### Exercise
Copy out the entries below exactly as they stand, but only from the line containing "### Core Architecture" through the line containing "## Data Flow".

### Input
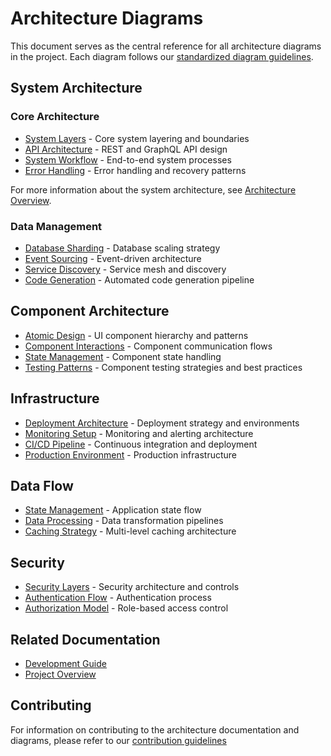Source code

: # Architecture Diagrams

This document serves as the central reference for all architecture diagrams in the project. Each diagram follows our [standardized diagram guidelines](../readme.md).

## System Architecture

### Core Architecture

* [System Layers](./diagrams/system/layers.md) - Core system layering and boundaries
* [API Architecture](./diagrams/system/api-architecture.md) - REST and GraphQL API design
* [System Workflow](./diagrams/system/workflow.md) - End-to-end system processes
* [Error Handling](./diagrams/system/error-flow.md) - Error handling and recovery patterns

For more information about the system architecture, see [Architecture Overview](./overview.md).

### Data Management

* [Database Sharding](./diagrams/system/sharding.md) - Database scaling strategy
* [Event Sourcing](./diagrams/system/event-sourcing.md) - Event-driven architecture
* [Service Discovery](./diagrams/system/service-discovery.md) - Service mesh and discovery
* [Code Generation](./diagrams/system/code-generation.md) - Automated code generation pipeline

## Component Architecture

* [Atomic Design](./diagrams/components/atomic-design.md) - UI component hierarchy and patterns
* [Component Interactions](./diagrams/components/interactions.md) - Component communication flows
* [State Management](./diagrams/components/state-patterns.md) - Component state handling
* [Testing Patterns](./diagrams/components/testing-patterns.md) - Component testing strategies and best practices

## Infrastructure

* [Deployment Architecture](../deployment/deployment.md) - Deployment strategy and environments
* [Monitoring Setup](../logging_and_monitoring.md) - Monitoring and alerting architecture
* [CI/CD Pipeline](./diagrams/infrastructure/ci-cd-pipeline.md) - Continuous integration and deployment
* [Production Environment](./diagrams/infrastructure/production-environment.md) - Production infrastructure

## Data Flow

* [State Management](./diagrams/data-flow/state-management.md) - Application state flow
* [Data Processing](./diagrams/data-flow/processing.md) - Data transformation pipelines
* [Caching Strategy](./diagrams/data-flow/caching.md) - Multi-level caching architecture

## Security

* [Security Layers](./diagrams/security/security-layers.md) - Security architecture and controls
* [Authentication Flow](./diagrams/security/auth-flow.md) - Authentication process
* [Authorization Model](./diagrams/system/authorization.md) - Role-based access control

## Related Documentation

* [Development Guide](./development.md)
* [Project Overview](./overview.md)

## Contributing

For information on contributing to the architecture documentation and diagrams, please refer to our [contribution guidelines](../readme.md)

### Written response
### Core Architecture

* [System Layers](./diagrams/system/layers.md) - Core system layering and boundaries
* [API Architecture](./diagrams/system/api-architecture.md) - REST and GraphQL API design
* [System Workflow](./diagrams/system/workflow.md) - End-to-end system processes
* [Error Handling](./diagrams/system/error-flow.md) - Error handling and recovery patterns

For more information about the system architecture, see [Architecture Overview](./overview.md).

### Data Management

* [Database Sharding](./diagrams/system/sharding.md) - Database scaling strategy
* [Event Sourcing](./diagrams/system/event-sourcing.md) - Event-driven architecture
* [Service Discovery](./diagrams/system/service-discovery.md) - Service mesh and discovery
* [Code Generation](./diagrams/system/code-generation.md) - Automated code generation pipeline

## Component Architecture

* [Atomic Design](./diagrams/components/atomic-design.md) - UI component hierarchy and patterns
* [Component Interactions](./diagrams/components/interactions.md) - Component communication flows
* [State Management](./diagrams/components/state-patterns.md) - Component state handling
* [Testing Patterns](./diagrams/components/testing-patterns.md) - Component testing strategies and best practices

## Infrastructure

* [Deployment Architecture](../deployment/deployment.md) - Deployment strategy and environments
* [Monitoring Setup](../logging_and_monitoring.md) - Monitoring and alerting architecture
* [CI/CD Pipeline](./diagrams/infrastructure/ci-cd-pipeline.md) - Continuous integration and deployment
* [Production Environment](./diagrams/infrastructure/production-environment.md) - Production infrastructure

## Data Flow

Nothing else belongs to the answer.